## Directions:
Report all lines from the entries below in which "away" appears.

## Data for this exercise:
════
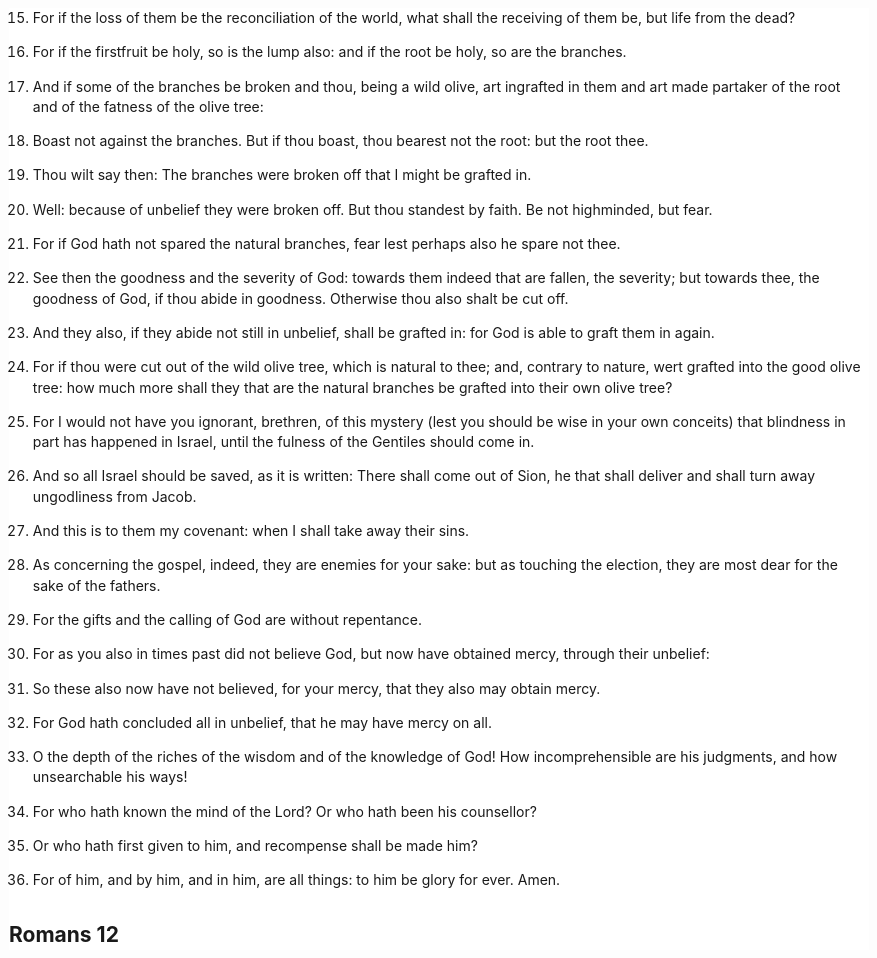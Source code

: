 15. For if the loss of them be the reconciliation of the world, what shall the receiving of them be, but life from the dead?

16. For if the firstfruit be holy, so is the lump also: and if the root be holy, so are the branches.

17. And if some of the branches be broken and thou, being a wild olive, art ingrafted in them and art made partaker of the root and of the fatness of the olive tree:

18. Boast not against the branches. But if thou boast, thou bearest not the root: but the root thee.

19. Thou wilt say then: The branches were broken off that I might be grafted in.

20. Well: because of unbelief they were broken off. But thou standest by faith. Be not highminded, but fear.

21. For if God hath not spared the natural branches, fear lest perhaps also he spare not thee.

22. See then the goodness and the severity of God: towards them indeed that are fallen, the severity; but towards thee, the goodness of God, if thou abide in goodness. Otherwise thou also shalt be cut off.

23. And they also, if they abide not still in unbelief, shall be grafted in: for God is able to graft them in again.

24. For if thou were cut out of the wild olive tree, which is natural to thee; and, contrary to nature, wert grafted into the good olive tree: how much more shall they that are the natural branches be grafted into their own olive tree?

25. For I would not have you ignorant, brethren, of this mystery (lest you should be wise in your own conceits) that blindness in part has happened in Israel, until the fulness of the Gentiles should come in.

26. And so all Israel should be saved, as it is written: There shall come out of Sion, he that shall deliver and shall turn away ungodliness from Jacob.

27. And this is to them my covenant: when I shall take away their sins.

28. As concerning the gospel, indeed, they are enemies for your sake: but as touching the election, they are most dear for the sake of the fathers.

29. For the gifts and the calling of God are without repentance.

30. For as you also in times past did not believe God, but now have obtained mercy, through their unbelief:

31. So these also now have not believed, for your mercy, that they also may obtain mercy.

32. For God hath concluded all in unbelief, that he may have mercy on all.

33. O the depth of the riches of the wisdom and of the knowledge of God! How incomprehensible are his judgments, and how unsearchable his ways!

34. For who hath known the mind of the Lord? Or who hath been his counsellor?

35. Or who hath first given to him, and recompense shall be made him?

36. For of him, and by him, and in him, are all things: to him be glory for ever. Amen. 

## Romans 12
════
## Exercise answer:
26. And so all Israel should be saved, as it is written: There shall come out of Sion, he that shall deliver and shall turn away ungodliness from Jacob.
27. And this is to them my covenant: when I shall take away their sins.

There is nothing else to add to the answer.